##### Dataset excerpts
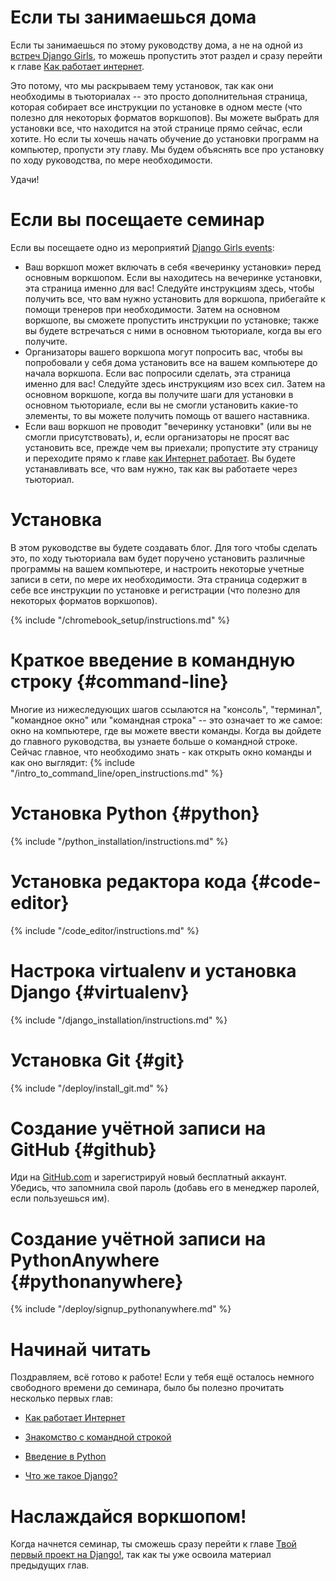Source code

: # Если ты занимаешься дома

Если ты занимаешься по этому руководству дома, а не на одной из [встреч Django Girls](https://djangogirls.org/events/), то можешь пропустить этот раздел и сразу перейти к главе [Как работает интернет](../how_the_internet_works/README.md).

Это потому, что мы раскрываем тему установок, так как они необходимы в тьюториалах -- это просто дополнительная страница, которая собирает все инструкции по установке в одном месте (что полезно для некоторых форматов воркшопов). Вы можете выбрать для установки все, что находится на этой странице прямо сейчас, если хотите. Но если ты хочешь начать обучение до установки программ на компьютер, пропусти эту главу. Мы будем объяснять все про установку по ходу руководства, по мере необходимости.

Удачи!

# Если вы посещаете семинар

Если вы посещаете одно из мероприятий [Django Girls events](https://djangogirls.org/events/):

* Ваш воркшоп может включать в себя «вечеринку установки» перед основным воркшопом. Если вы находитесь на вечеринке установки, эта страница именно для вас! Следуйте инструкциям здесь, чтобы получить все, что вам нужно установить для воркшопа, прибегайте к помощи тренеров при необходимости. Затем на основном воркшопе, вы сможете пропустить инструкции по установке; также вы будете встречаться с ними в основном тьюториале, когда вы его получите.
* Организаторы вашего воркшопа могут попросить вас, чтобы вы попробовали у себя дома установить все на вашем компьютере до начала воркшопа. Если вас попросили сделать, эта страница именно для вас! Следуйте здесь инструкциям изо всех сил. Затем на основном воркшопе, когда вы получите шаги для установки в основном тьюториале, если вы не смогли установить какие-то элементы, то вы можете получить помощь от вашего наставника.
* Если ваш воркшоп не проводит "вечеринку установки" (или вы не смогли присутствовать), и, если организаторы не просят вас установить все, прежде чем вы приехали; пропустите эту страницу и переходите прямо к главе [как Интернет работает](../how_the_internet_works/README.md). Вы будете устанавливать все, что вам нужно, так как вы работаете через тьюториал.

# Установка

В этом руководстве вы будете создавать блог. Для того чтобы сделать это, по ходу тьюториала вам будет поручено установить различные программы на вашем компьютере, и настроить некоторые учетные записи в сети, по мере их необходимости. Эта страница содержит в себе все инструкции по установке и регистрации (что полезно для некоторых форматов воркшопов).

<!--sec data-title="Chromebook setup (if you're using one)"
data-id="chromebook_setup" data-collapse=true ces-->
{% include "/chromebook_setup/instructions.md" %}
<!--endsec-->

# Краткое введение в командную строку {#command-line}

Многие из нижеследующих шагов ссылаются на "консоль", "терминал", "командное окно" или "командная строка" -- это означает то же самое: окно на компьютере, где вы можете ввести команды. Когда вы дойдете до главного руководства, вы узнаете больше о командной строке. Сейчас главное, что необходимо знать - как открыть окно команды и как оно выглядит: {% include "/intro_to_command_line/open_instructions.md" %}

# Установка Python {#python}

{% include "/python_installation/instructions.md" %}

# Установка редактора кода {#code-editor}

{% include "/code_editor/instructions.md" %}

# Настрока virtualenv и установка Django {#virtualenv}

{% include "/django_installation/instructions.md" %}

# Установка Git {#git}

{% include "/deploy/install_git.md" %}

# Создание учётной записи на GitHub {#github}

Иди на [GitHub.com](https://www.github.com) и зарегистрируй новый бесплатный аккаунт. Убедись, что запомнила свой пароль (добавь его в менеджер паролей, если пользуешься им).

# Создание учётной записи на PythonAnywhere {#pythonanywhere}

{% include "/deploy/signup_pythonanywhere.md" %}

# Начинай читать

Поздравляем, всё готово к работе! Если у тебя ещё осталось немного свободного времени до семинара, было бы полезно прочитать несколько первых глав:

* [Как работает Интернет](../how_the_internet_works/README.md)

* [Знакомство с командной строкой](../intro_to_command_line/README.md)

* [Введение в Python](../python_introduction/README.md)

* [Что же такое Django?](../django/README.md)

# Наслаждайся воркшопом!

Когда начнется семинар, ты сможешь сразу перейти к главе [Твой первый проект на Django!](../django_start_project/README.md), так как ты уже освоила материал предыдущих глав.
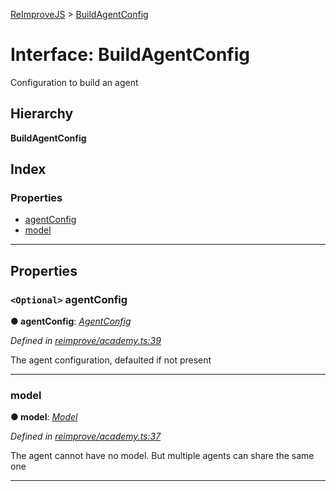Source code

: [ReImproveJS](../README.md) > [BuildAgentConfig](../interfaces/buildagentconfig.md)

# Interface: BuildAgentConfig

Configuration to build an agent

## Hierarchy

**BuildAgentConfig**

## Index

### Properties

* [agentConfig](buildagentconfig.md#agentconfig)
* [model](buildagentconfig.md#model)

---

## Properties

<a id="agentconfig"></a>

### `<Optional>` agentConfig

**● agentConfig**: *[AgentConfig](agentconfig.md)*

*Defined in [reimprove/academy.ts:39](https://github.com/Pravez/FurnishJS/blob/8ae2d2d/src/reimprove/academy.ts#L39)*

The agent configuration, defaulted if not present

___
<a id="model"></a>

###  model

**● model**: *[Model](../classes/model.md)*

*Defined in [reimprove/academy.ts:37](https://github.com/Pravez/FurnishJS/blob/8ae2d2d/src/reimprove/academy.ts#L37)*

The agent cannot have no model. But multiple agents can share the same one

___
##########
Exercise details
Restate the data word for word while omitting each picture.

Solution to this problem
Source code

: # Если ты занимаешься дома

Если ты занимаешься по этому руководству дома, а не на одной из [встреч Django Girls](https://djangogirls.org/events/), то можешь пропустить этот раздел и сразу перейти к главе [Как работает интернет](../how_the_internet_works/README.md).

Это потому, что мы раскрываем тему установок, так как они необходимы в тьюториалах -- это просто дополнительная страница, которая собирает все инструкции по установке в одном месте (что полезно для некоторых форматов воркшопов). Вы можете выбрать для установки все, что находится на этой странице прямо сейчас, если хотите. Но если ты хочешь начать обучение до установки программ на компьютер, пропусти эту главу. Мы будем объяснять все про установку по ходу руководства, по мере необходимости.

Удачи!

# Если вы посещаете семинар

Если вы посещаете одно из мероприятий [Django Girls events](https://djangogirls.org/events/):

* Ваш воркшоп может включать в себя «вечеринку установки» перед основным воркшопом. Если вы находитесь на вечеринке установки, эта страница именно для вас! Следуйте инструкциям здесь, чтобы получить все, что вам нужно установить для воркшопа, прибегайте к помощи тренеров при необходимости. Затем на основном воркшопе, вы сможете пропустить инструкции по установке; также вы будете встречаться с ними в основном тьюториале, когда вы его получите.
* Организаторы вашего воркшопа могут попросить вас, чтобы вы попробовали у себя дома установить все на вашем компьютере до начала воркшопа. Если вас попросили сделать, эта страница именно для вас! Следуйте здесь инструкциям изо всех сил. Затем на основном воркшопе, когда вы получите шаги для установки в основном тьюториале, если вы не смогли установить какие-то элементы, то вы можете получить помощь от вашего наставника.
* Если ваш воркшоп не проводит "вечеринку установки" (или вы не смогли присутствовать), и, если организаторы не просят вас установить все, прежде чем вы приехали; пропустите эту страницу и переходите прямо к главе [как Интернет работает](../how_the_internet_works/README.md). Вы будете устанавливать все, что вам нужно, так как вы работаете через тьюториал.

# Установка

В этом руководстве вы будете создавать блог. Для того чтобы сделать это, по ходу тьюториала вам будет поручено установить различные программы на вашем компьютере, и настроить некоторые учетные записи в сети, по мере их необходимости. Эта страница содержит в себе все инструкции по установке и регистрации (что полезно для некоторых форматов воркшопов).

<!--sec data-title="Chromebook setup (if you're using one)"
data-id="chromebook_setup" data-collapse=true ces-->
{% include "/chromebook_setup/instructions.md" %}
<!--endsec-->

# Краткое введение в командную строку {#command-line}

Многие из нижеследующих шагов ссылаются на "консоль", "терминал", "командное окно" или "командная строка" -- это означает то же самое: окно на компьютере, где вы можете ввести команды. Когда вы дойдете до главного руководства, вы узнаете больше о командной строке. Сейчас главное, что необходимо знать - как открыть окно команды и как оно выглядит: {% include "/intro_to_command_line/open_instructions.md" %}

# Установка Python {#python}

{% include "/python_installation/instructions.md" %}

# Установка редактора кода {#code-editor}

{% include "/code_editor/instructions.md" %}

# Настрока virtualenv и установка Django {#virtualenv}

{% include "/django_installation/instructions.md" %}

# Установка Git {#git}

{% include "/deploy/install_git.md" %}

# Создание учётной записи на GitHub {#github}

Иди на [GitHub.com](https://www.github.com) и зарегистрируй новый бесплатный аккаунт. Убедись, что запомнила свой пароль (добавь его в менеджер паролей, если пользуешься им).

# Создание учётной записи на PythonAnywhere {#pythonanywhere}

{% include "/deploy/signup_pythonanywhere.md" %}

# Начинай читать

Поздравляем, всё готово к работе! Если у тебя ещё осталось немного свободного времени до семинара, было бы полезно прочитать несколько первых глав:

* [Как работает Интернет](../how_the_internet_works/README.md)

* [Знакомство с командной строкой](../intro_to_command_line/README.md)

* [Введение в Python](../python_introduction/README.md)

* [Что же такое Django?](../django/README.md)

# Наслаждайся воркшопом!

Когда начнется семинар, ты сможешь сразу перейти к главе [Твой первый проект на Django!](../django_start_project/README.md), так как ты уже освоила материал предыдущих глав.
Source code

: [ReImproveJS](../README.md) > [BuildAgentConfig](../interfaces/buildagentconfig.md)

# Interface: BuildAgentConfig

Configuration to build an agent

## Hierarchy

**BuildAgentConfig**

## Index

### Properties

* [agentConfig](buildagentconfig.md#agentconfig)
* [model](buildagentconfig.md#model)

---

## Properties

<a id="agentconfig"></a>

### `<Optional>` agentConfig

**● agentConfig**: *[AgentConfig](agentconfig.md)*

*Defined in [reimprove/academy.ts:39](https://github.com/Pravez/FurnishJS/blob/8ae2d2d/src/reimprove/academy.ts#L39)*

The agent configuration, defaulted if not present

___
<a id="model"></a>

###  model

**● model**: *[Model](../classes/model.md)*

*Defined in [reimprove/academy.ts:37](https://github.com/Pravez/FurnishJS/blob/8ae2d2d/src/reimprove/academy.ts#L37)*

The agent cannot have no model. But multiple agents can share the same one

___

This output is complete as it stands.